*** Opening of Records provided ***

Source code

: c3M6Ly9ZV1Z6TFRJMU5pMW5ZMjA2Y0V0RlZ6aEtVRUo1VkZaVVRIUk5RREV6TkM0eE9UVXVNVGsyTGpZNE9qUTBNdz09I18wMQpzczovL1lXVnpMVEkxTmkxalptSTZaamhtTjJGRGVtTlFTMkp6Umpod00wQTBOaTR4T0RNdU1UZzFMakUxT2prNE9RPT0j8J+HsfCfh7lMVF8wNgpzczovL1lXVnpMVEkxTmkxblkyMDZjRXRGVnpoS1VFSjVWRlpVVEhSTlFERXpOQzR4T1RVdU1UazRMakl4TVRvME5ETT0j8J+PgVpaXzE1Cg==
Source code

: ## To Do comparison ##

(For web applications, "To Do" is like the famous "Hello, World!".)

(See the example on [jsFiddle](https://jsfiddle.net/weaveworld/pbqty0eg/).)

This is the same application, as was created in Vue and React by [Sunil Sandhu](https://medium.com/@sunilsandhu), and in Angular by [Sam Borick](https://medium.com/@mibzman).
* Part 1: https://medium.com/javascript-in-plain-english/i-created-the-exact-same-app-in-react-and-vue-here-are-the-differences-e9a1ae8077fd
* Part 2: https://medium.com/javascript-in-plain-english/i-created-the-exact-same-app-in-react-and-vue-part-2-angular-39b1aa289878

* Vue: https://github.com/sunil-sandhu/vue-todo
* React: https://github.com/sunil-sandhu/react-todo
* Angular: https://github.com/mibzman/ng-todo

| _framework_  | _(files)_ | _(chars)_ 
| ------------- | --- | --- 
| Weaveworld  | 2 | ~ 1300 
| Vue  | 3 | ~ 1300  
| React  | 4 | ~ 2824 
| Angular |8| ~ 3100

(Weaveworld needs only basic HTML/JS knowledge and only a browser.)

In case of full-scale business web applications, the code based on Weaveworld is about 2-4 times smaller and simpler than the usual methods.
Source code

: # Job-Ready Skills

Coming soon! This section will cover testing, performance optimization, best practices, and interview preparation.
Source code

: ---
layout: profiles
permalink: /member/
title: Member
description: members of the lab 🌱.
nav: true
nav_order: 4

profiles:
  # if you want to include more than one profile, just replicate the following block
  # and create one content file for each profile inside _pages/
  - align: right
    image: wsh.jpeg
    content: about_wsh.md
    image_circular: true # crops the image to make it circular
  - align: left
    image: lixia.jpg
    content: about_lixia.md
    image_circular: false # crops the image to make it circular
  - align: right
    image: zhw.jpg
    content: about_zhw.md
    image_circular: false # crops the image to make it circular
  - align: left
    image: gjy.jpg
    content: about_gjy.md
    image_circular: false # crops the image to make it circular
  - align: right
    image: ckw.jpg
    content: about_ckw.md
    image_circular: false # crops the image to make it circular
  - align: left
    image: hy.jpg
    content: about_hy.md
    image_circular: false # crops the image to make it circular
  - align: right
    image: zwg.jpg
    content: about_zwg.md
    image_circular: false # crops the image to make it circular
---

*** Close of Records provided ***

▸ Exercise requirements
Every line above holding the string "exact" should be listed.

▸ Solution to this exercise
* Part 1: https://medium.com/javascript-in-plain-english/i-created-the-exact-same-app-in-react-and-vue-here-are-the-differences-e9a1ae8077fd
* Part 2: https://medium.com/javascript-in-plain-english/i-created-the-exact-same-app-in-react-and-vue-part-2-angular-39b1aa289878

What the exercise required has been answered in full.